The approach of the Atwater campaign continues. A week before the mid-term elections of 2018, President Trump effectively reintroduced Horton's announcement into a thematic conversation by tweeting an announcement blaming the Democrats for the criminal activities of Luis Bracamontes, an undocumented Mexican immigrant and deported twice who murdered two law enforcement officers.

Aaron Blake of The Fix wrote by comparing the two commercials:

It then follows a growing trend to rather shameless inaccurate statements and even dog whistles that GOP candidates and the party as a whole seem all too happy to associate with – as they had recognized Trump's success with this approach and decided to do the same. themselves and possess it.

In the days following Bush's death, many pointed out that these racist campaign tactics did not begin with Trump, but were rooted in a strategy deployed years ago by those who supported Bush's presidency.

And it's not just the Horton announcement that many black Americans are thinking about Bush's presidency, but also the appointment of Clarence Thomas, arguably the most conservative racial justice in the Supreme Court. Also on the list: Bush's opposition to the 1964 Civil Rights Act which would have made it illegal to discriminate on the basis of race and the poor reply the crack and cocaine epidemic that is sweeping the city centers and harming black Americans.

Bush was easily defeated by Bill Clinton in 1992, but in the following decades his reputation and his statehood legacy were strengthened.
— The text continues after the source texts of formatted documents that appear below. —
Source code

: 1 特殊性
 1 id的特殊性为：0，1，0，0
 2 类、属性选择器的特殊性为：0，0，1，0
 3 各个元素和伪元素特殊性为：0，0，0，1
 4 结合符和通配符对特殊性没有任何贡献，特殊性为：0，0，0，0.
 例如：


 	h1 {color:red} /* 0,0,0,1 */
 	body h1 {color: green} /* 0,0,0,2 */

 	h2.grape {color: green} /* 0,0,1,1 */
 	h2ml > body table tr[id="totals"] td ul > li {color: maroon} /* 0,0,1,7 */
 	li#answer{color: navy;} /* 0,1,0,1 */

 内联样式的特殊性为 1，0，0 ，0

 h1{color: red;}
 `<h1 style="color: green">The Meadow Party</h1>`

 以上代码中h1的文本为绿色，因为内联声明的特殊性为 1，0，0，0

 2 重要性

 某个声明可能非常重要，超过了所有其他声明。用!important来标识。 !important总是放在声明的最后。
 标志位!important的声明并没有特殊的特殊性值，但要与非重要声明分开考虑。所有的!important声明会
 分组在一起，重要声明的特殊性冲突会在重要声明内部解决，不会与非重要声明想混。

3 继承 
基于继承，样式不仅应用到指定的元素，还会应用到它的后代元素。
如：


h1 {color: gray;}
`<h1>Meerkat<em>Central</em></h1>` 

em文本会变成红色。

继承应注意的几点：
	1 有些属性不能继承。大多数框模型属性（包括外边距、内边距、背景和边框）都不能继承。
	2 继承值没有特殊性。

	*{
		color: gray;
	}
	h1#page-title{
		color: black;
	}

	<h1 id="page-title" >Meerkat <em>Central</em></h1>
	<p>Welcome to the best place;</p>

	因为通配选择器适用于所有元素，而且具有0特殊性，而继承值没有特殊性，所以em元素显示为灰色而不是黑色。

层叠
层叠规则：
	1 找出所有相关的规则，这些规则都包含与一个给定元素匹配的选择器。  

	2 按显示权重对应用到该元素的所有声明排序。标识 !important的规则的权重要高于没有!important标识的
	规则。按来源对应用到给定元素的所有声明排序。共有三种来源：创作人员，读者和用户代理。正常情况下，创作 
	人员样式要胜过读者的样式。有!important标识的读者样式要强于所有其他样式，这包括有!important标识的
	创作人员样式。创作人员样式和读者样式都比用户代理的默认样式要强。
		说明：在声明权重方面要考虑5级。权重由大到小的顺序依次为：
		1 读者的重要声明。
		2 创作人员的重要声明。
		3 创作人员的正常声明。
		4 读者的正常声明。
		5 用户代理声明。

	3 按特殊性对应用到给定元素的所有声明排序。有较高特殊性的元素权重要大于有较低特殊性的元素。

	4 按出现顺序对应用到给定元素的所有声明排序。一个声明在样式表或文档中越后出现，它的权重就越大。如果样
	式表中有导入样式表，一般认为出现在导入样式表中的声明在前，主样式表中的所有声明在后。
However, as our Post colleague Carlos Lozada points out, Bush has never apologized for the Horton tactics used in his campaign. "Bush 's only admission of something unseemly appears in a footnote describing Atwater' s tactics:" He was young, aggressive (some would say no mercy), and brilliant in politics. "And Bush brilliantly, some would say without mercy, looked away."

While some are reluctant to see historians, activists and other left-wing parties stressing this part of the Bush presidency's impact on black Americans, others argue that it is essential to present a vision. more complete the legacy of a political leader.

The next few days will be devoted to fondly recalling when a president could not turn to social media to attack Americans who were protesting racism on the football pitch or when presidents reprimanded white supremacists with harshness that seemed sincere.

But that does not mean that the Bush presidency does not have the accusations of racism that have led so many black Americans to look at the GOP in a negative light then and perhaps even more today. And for many of these black Americans, understanding why so many members of their community view Trump's party in a negative way begins with turning to past GOP leaders.